So this is what she sent me:
i emailed a caltech neurobio prof, dr. X, and he emailed me back and wants to meet me, im visiting him on june 16...i went through this sort of thing with ucla and stuff but this time i'm sooo nervous because he's a caltech prof and caltech is caltech...do you have any tips for me?
So my general suggestion to her is this: show that you can do something that can reduce the time load on his research (which is pretty much what all PhD/UG/HS research is about) - you want to do things that the professor wants to do but doesn't want to spend the time on, although some professors might be willing to "waste" a little time mentoring high school students and undergrads.
he already asked me what lab and general knowledge i know i told him i know gel electrophoresis, pcr, restriction endonuclease digestions, immunohistochemistry, and some basic cell culture techniques and that i learned some basic neuroscience neuroanatomy and neurohistology and how to read fmri images through the us nat'l brain bee competition
I also suggested this: when making a list of your skills, show - don't just tell (although this is really hard for many high school students since they haven't had the chance to show yet). Professors are used to people who claim to know more than they really know.
What are some other general suggestions that can be helpful to high school students who are trying to do research with specific professors? Generalizable cases are fine - as I do get quite a few emails from high school students who want to seek my advice on how to get research with a professor.
As a HS student visiting a lab, a willingness to do some of the "grunt" work in exchange for a chance to do "real" research is helpful.

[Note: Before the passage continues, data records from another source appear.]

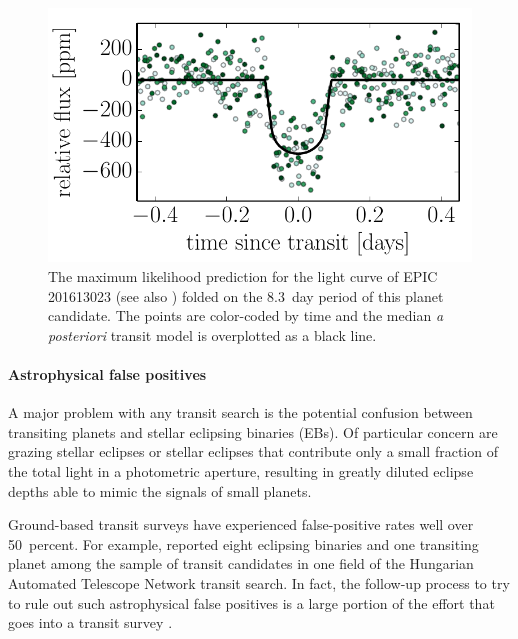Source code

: \begin{figure}[p]
\begin{center}
\includegraphics{figures/ketu/folded.pdf}
\end{center}
\caption{%
The maximum likelihood prediction for the light curve of EPIC 201613023 (see
also ) folded on the 8.3~day period of this planet candidate.
The points are color-coded by time and the median \emph{a posteriori} transit
model is overplotted as a black line.
}
\end{figure}


\paragraph{Astrophysical false positives}

A major problem with any transit search is the potential confusion
between transiting planets and stellar eclipsing binaries (EBs).  Of
particular concern are grazing stellar eclipses or stellar eclipses
that contribute only a small fraction of the total light in a
photometric aperture, resulting in greatly diluted eclipse depths able
to mimic the signals of small planets.

Ground-based transit surveys have experienced false-positive rates
well over 50~percent.  For example, \citet{Latham:2009} reported eight
eclipsing binaries and one transiting planet among the sample of
transit candidates in one field of the Hungarian Automated Telescope
Network transit search.  In fact, the follow-up process to try to rule
out such astrophysical false positives is a large portion of the
effort that goes into a transit survey
\citep[e.g.,][]{Odonovan:2006,Almenara:2009,Poleski:2010}.

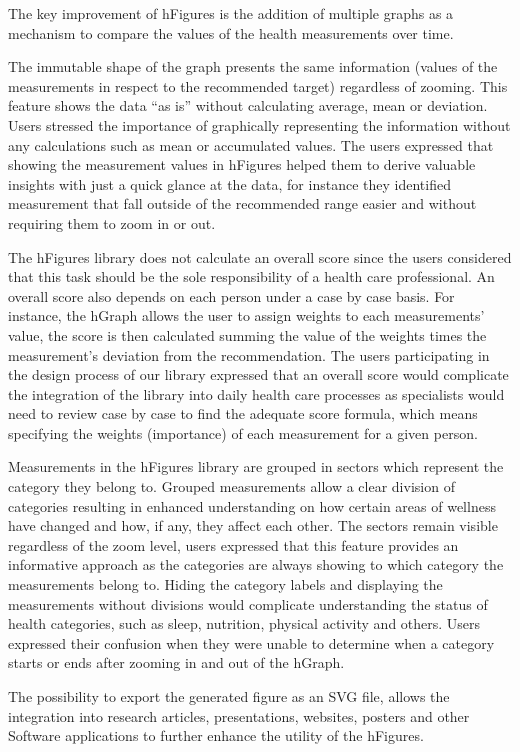 \documentclass[twocolumn]{bmcart}%
\providecommand{\DIFaddend}{} %
\begin{document}
\DIFaddend The key improvement of hFigures is the addition of multiple graphs as a mechanism to compare the values of the health measurements over time.

The immutable shape of the graph presents the same information (values of the measurements in respect to the recommended target) regardless of zooming. This feature shows the data ``as is'' without calculating average, mean or deviation. Users stressed the importance of graphically representing the information without any calculations such as mean or accumulated values. The users expressed that showing the measurement values in hFigures helped them to derive valuable insights with just a quick glance at the data, for instance they identified measurement that fall outside of the recommended range easier and without requiring them to zoom in or out.

The hFigures library does not calculate an overall score since the users considered that this task should be the sole responsibility of a health care professional. An overall score also depends on each person under a case by case basis. For instance, the hGraph allows the user to assign weights to each measurements' value, the score is then calculated summing the value of the weights times the measurement's deviation from the recommendation. The users participating in the design process of our library expressed that an overall score would complicate the integration of the library into daily health care processes as specialists would need to review case by case to find the adequate score formula, which means specifying the weights (importance) of each measurement for a given person.

Measurements in the hFigures library are grouped in sectors which represent the category they belong to. Grouped measurements allow a clear division of categories resulting in enhanced understanding on how certain areas of wellness have changed and how, if any, they affect each other. The sectors remain visible regardless of the zoom level, users expressed that this feature provides an informative approach as the categories are always showing to which category the measurements belong to. Hiding the category labels and displaying the measurements without divisions would complicate understanding the status of health categories, such as sleep, nutrition, physical activity and others. Users expressed their confusion when they were unable to determine when a category starts or ends after zooming in and out of the hGraph.

The possibility to export the generated figure as an SVG file, allows the integration into research articles, presentations, websites, posters and other Software applications to further enhance the utility of the hFigures.
\end{document}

Being able, and willing, to do literature searches on a database (e.g., pubmed), to download easy to get papers, and go to the library to get hard to find papers papers is really useful for a lab. Most researchers would happily trade their time teaching about the methods they use and love, in exchange for not having to make a run to the library. Being able to do data entry and carry out statistical tests, with guidance, in a program like SPSS, is really valuable. Being able to make charts/figures in programs like Excel, Photoshop and Illustrator is a real plus.